# Requirement
The records below are to be output exactly, except for their pictures.
Listed records Block Start
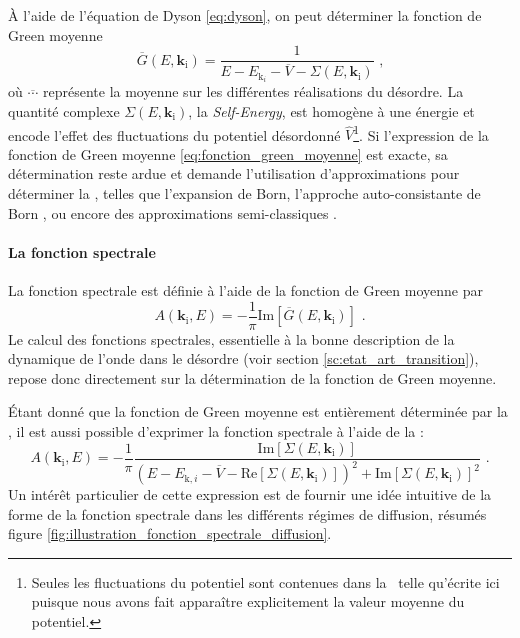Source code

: À l'aide de l'équation de Dyson \ref{eq:dyson}, on peut déterminer la fonction de Green moyenne 
\begin{equation}
\overline{G}(E,\mathbf{k}_{\mathrm{i}})=\frac{1}{E-E_{\mathrm{k}_i}-\overline{V}-\Sigma(E,\mathbf{k}_{\mathrm{i}})} \text{ ,}
\label{eq:fonction_green_moyenne}
\end{equation}
où $\overline{\cdots}$ représente la moyenne sur les différentes réalisations du désordre. La quantité complexe $\Sigma(E,\mathbf{k}_{\mathrm{i}})$, la \emph{Self-Energy}, est homogène à une énergie et encode l'effet des fluctuations du potentiel désordonné $\hat{V}$\footnote{Seules les fluctuations du potentiel sont contenues dans la \selfenergy\ telle qu'écrite ici puisque nous avons fait apparaître explicitement la valeur moyenne du potentiel.}. Si l'expression de la fonction de Green moyenne \ref{eq:fonction_green_moyenne} est exacte, sa détermination reste ardue et demande l'utilisation d'approximations pour déterminer la \selfenergy , telles que l'expansion de Born\citep{kuhn2007coherent}\citep{lugan2009one}, l'approche auto-consistante de Born \citep{skipetrov2008anderson}\citep{yedjour2010diffusion}, ou encore des approximations semi-classiques \citep{trappe2015semiclassical}\citep{prat2016semiclassical}. 


\paragraph*{La fonction spectrale}
La fonction spectrale est définie à l'aide de la fonction de Green moyenne par
\begin{equation}
A(\mathbf{k}_{\mathrm{i}},E)= -\frac{1}{\pi} \mathrm{Im}[\overline{G}(E,\mathbf{k}_{\mathrm{i}})] \text{ .}
\end{equation}
Le calcul des fonctions spectrales, essentielle à la bonne description de la dynamique de l'onde dans le désordre (voir section \ref{sc:etat_art_transition}), repose donc directement sur la détermination de la fonction de Green moyenne.

Étant donné que la fonction de Green moyenne est entièrement déterminée par la \selfenergy , il est aussi possible d'exprimer la fonction spectrale à l'aide de la \selfenergy :
\begin{equation}
A(\mathbf{k}_{\mathrm{i}},E)=-\frac{1}{\pi}\frac{\mathrm{Im}[\Sigma(E,\mathbf{k}_{\mathrm{i}})]}{(E-E_{\mathrm{k},i}-\overline{V}-\mathrm{Re}[\Sigma(E,\mathbf{k}_{\mathrm{i}})])^2+\mathrm{Im}[\Sigma(E,\mathbf{k}_{\mathrm{i}})]^2} \text{ .}
\label{eq:fonction_spectrale_self_energy}
\end{equation}
Un intérêt particulier de cette expression est de fournir une idée intuitive de la forme de la fonction spectrale dans les différents régimes de diffusion, résumés figure \ref{fig:illustration_fonction_spectrale_diffusion}.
Listed records Block End
# Exercise solution
Source code

: À l'aide de l'équation de Dyson \ref{eq:dyson}, on peut déterminer la fonction de Green moyenne 
\begin{equation}
\overline{G}(E,\mathbf{k}_{\mathrm{i}})=\frac{1}{E-E_{\mathrm{k}_i}-\overline{V}-\Sigma(E,\mathbf{k}_{\mathrm{i}})} \text{ ,}
\label{eq:fonction_green_moyenne}
\end{equation}
où $\overline{\cdots}$ représente la moyenne sur les différentes réalisations du désordre. La quantité complexe $\Sigma(E,\mathbf{k}_{\mathrm{i}})$, la \emph{Self-Energy}, est homogène à une énergie et encode l'effet des fluctuations du potentiel désordonné $\hat{V}$\footnote{Seules les fluctuations du potentiel sont contenues dans la \selfenergy\ telle qu'écrite ici puisque nous avons fait apparaître explicitement la valeur moyenne du potentiel.}. Si l'expression de la fonction de Green moyenne \ref{eq:fonction_green_moyenne} est exacte, sa détermination reste ardue et demande l'utilisation d'approximations pour déterminer la \selfenergy , telles que l'expansion de Born\citep{kuhn2007coherent}\citep{lugan2009one}, l'approche auto-consistante de Born \citep{skipetrov2008anderson}\citep{yedjour2010diffusion}, ou encore des approximations semi-classiques \citep{trappe2015semiclassical}\citep{prat2016semiclassical}. 


\paragraph*{La fonction spectrale}
La fonction spectrale est définie à l'aide de la fonction de Green moyenne par
\begin{equation}
A(\mathbf{k}_{\mathrm{i}},E)= -\frac{1}{\pi} \mathrm{Im}[\overline{G}(E,\mathbf{k}_{\mathrm{i}})] \text{ .}
\end{equation}
Le calcul des fonctions spectrales, essentielle à la bonne description de la dynamique de l'onde dans le désordre (voir section \ref{sc:etat_art_transition}), repose donc directement sur la détermination de la fonction de Green moyenne.

Étant donné que la fonction de Green moyenne est entièrement déterminée par la \selfenergy , il est aussi possible d'exprimer la fonction spectrale à l'aide de la \selfenergy :
\begin{equation}
A(\mathbf{k}_{\mathrm{i}},E)=-\frac{1}{\pi}\frac{\mathrm{Im}[\Sigma(E,\mathbf{k}_{\mathrm{i}})]}{(E-E_{\mathrm{k},i}-\overline{V}-\mathrm{Re}[\Sigma(E,\mathbf{k}_{\mathrm{i}})])^2+\mathrm{Im}[\Sigma(E,\mathbf{k}_{\mathrm{i}})]^2} \text{ .}
\label{eq:fonction_spectrale_self_energy}
\end{equation}
Un intérêt particulier de cette expression est de fournir une idée intuitive de la forme de la fonction spectrale dans les différents régimes de diffusion, résumés figure \ref{fig:illustration_fonction_spectrale_diffusion}.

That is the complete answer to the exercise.